Record set START
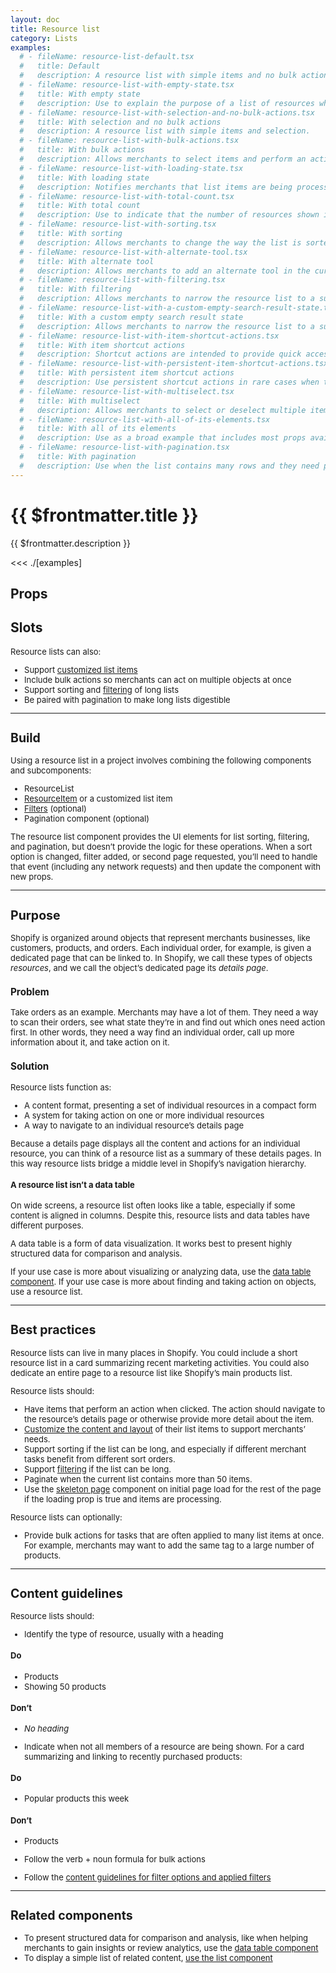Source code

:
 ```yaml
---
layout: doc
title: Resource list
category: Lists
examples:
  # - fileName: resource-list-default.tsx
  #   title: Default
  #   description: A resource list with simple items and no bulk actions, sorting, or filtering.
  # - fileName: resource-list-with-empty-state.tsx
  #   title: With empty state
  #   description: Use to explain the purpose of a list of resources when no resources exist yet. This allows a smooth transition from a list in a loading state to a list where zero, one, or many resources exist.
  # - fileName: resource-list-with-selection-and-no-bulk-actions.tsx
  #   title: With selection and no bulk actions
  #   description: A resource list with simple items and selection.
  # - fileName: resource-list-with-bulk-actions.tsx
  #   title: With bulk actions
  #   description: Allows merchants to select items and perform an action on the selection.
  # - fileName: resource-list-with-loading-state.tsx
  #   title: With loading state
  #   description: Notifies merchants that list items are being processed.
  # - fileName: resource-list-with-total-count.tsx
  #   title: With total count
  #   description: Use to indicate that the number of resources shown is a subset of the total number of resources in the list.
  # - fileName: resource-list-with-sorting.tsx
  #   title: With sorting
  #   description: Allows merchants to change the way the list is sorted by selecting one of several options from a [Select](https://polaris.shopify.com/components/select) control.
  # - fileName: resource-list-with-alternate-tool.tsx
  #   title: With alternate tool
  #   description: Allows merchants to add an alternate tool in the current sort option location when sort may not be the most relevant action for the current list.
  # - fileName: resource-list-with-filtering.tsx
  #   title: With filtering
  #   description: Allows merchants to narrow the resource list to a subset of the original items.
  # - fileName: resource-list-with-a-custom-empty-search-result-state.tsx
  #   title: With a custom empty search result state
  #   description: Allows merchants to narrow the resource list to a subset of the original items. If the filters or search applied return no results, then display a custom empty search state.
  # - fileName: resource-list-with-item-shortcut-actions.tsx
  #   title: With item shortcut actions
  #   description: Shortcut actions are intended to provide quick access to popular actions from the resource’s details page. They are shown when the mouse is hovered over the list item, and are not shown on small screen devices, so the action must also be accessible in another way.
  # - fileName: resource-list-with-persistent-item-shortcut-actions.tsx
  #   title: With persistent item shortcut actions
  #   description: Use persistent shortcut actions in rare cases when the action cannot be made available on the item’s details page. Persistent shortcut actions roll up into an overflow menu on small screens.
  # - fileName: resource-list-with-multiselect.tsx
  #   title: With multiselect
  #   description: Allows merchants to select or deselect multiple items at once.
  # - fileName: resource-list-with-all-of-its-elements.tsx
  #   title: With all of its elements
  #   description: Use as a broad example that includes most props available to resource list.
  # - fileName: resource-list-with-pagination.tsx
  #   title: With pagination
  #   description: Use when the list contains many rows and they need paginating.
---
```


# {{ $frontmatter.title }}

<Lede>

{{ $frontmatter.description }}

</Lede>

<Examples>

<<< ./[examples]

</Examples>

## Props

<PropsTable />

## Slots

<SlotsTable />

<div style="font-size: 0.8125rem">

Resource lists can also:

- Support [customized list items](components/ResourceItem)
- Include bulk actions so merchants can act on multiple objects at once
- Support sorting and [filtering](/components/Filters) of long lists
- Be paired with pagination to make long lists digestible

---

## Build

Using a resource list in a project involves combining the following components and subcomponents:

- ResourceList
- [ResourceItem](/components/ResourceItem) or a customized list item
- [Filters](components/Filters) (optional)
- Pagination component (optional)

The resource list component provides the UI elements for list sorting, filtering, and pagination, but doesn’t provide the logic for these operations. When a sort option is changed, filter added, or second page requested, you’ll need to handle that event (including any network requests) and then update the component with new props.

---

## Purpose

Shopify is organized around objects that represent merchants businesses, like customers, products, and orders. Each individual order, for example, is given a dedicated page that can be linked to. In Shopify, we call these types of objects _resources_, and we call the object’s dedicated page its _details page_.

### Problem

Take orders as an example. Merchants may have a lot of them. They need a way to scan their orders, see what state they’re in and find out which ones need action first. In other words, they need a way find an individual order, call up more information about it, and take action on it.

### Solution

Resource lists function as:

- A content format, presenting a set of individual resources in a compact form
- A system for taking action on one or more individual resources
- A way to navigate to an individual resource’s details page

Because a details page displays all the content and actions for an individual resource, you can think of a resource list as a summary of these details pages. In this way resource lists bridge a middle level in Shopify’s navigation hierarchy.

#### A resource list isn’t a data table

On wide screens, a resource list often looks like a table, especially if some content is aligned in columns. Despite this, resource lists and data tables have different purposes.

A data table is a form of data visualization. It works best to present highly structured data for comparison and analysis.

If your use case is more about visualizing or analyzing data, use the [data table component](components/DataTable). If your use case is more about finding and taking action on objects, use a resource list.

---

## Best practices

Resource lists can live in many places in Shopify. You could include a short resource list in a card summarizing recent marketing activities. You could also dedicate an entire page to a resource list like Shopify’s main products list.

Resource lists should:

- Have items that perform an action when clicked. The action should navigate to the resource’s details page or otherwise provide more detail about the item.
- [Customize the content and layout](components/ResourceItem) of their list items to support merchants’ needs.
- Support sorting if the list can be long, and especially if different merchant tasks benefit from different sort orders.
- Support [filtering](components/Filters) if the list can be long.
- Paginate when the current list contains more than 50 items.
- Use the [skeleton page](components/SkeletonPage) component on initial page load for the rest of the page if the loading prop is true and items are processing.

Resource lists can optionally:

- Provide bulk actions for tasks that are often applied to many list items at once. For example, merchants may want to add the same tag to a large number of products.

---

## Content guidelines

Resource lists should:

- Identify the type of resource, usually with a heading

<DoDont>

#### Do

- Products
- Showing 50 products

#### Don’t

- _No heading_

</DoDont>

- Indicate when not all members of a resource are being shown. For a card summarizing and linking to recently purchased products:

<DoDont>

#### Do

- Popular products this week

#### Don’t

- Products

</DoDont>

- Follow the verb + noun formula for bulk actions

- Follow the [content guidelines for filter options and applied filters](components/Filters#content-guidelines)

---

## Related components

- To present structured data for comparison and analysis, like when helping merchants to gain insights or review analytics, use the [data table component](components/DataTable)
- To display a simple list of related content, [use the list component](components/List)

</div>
Record set END
Record set START
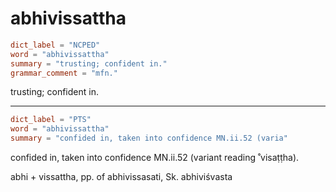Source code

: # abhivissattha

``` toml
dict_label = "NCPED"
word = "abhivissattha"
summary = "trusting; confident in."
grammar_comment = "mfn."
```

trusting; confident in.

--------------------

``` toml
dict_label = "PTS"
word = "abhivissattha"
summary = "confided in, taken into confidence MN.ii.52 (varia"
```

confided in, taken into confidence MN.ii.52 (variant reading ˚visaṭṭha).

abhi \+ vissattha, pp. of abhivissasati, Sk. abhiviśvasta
Record set END
• **Problem description**
Your answer should consist of the lines from the line with "Take orders as" to the line with "- A way to navigate" above, repeated exactly, both ends included.

• **Response area**
Take orders as an example. Merchants may have a lot of them. They need a way to scan their orders, see what state they’re in and find out which ones need action first. In other words, they need a way find an individual order, call up more information about it, and take action on it.

### Solution

Resource lists function as:

- A content format, presenting a set of individual resources in a compact form
- A system for taking action on one or more individual resources
- A way to navigate to an individual resource’s details page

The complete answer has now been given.